_WHAT THIS TASK INVOLVES_
Among the entries, which lines carry the string "inventory"? Copy every one.
[MATERIAL SHOWN — start]
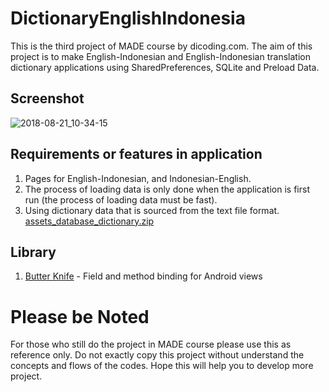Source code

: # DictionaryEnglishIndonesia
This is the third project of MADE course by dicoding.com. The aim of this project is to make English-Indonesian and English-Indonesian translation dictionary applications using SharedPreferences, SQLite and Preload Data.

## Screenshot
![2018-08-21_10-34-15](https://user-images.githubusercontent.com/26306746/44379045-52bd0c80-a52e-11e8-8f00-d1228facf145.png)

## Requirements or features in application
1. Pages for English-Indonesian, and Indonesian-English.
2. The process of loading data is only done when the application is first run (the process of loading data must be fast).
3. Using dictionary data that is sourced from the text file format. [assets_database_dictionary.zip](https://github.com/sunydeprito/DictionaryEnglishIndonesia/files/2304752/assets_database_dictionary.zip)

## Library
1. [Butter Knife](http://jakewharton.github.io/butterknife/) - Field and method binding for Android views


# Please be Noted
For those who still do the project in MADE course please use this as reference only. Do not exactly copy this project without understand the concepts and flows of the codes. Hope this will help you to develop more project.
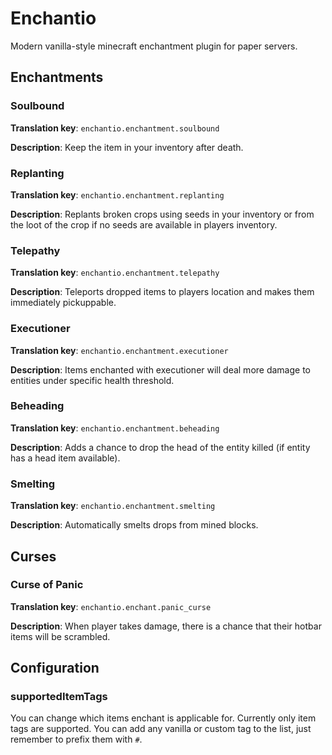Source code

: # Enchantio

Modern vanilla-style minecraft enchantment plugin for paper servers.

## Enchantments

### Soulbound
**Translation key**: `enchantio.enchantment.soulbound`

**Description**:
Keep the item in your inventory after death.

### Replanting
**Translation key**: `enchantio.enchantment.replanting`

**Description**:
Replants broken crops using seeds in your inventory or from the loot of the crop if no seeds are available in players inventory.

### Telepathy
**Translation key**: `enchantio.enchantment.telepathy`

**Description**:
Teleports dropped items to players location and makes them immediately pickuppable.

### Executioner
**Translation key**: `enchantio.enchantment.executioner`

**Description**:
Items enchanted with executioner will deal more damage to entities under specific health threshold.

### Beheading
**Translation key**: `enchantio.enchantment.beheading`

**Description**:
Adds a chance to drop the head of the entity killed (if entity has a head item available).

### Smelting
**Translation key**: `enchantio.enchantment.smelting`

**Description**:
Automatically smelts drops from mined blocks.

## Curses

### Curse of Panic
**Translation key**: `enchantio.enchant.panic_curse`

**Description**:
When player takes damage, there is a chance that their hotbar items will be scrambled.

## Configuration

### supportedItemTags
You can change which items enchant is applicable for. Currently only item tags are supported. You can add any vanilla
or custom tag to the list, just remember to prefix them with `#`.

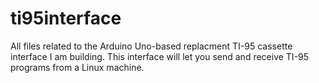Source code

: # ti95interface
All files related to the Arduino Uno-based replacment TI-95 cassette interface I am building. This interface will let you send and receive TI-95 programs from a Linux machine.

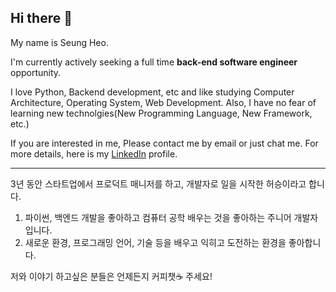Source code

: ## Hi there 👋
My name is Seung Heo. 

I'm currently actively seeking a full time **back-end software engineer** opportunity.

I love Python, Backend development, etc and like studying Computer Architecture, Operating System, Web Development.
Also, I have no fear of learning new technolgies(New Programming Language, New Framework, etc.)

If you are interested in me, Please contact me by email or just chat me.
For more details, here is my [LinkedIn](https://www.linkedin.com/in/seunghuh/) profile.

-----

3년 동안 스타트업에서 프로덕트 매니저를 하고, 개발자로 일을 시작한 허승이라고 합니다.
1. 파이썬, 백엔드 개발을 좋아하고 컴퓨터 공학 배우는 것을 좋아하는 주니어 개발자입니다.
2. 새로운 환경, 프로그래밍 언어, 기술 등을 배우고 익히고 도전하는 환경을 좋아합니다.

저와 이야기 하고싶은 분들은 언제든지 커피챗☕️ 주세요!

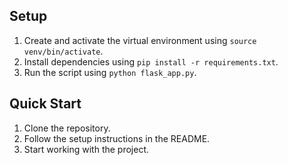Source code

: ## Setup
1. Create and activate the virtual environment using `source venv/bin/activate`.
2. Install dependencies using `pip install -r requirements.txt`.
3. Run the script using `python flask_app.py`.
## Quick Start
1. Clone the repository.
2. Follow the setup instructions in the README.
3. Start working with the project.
[MATERIAL SHOWN — finish]
_SOLUTION BELOW_
Keep the item in your inventory after death.
Replants broken crops using seeds in your inventory or from the loot of the crop if no seeds are available in players inventory.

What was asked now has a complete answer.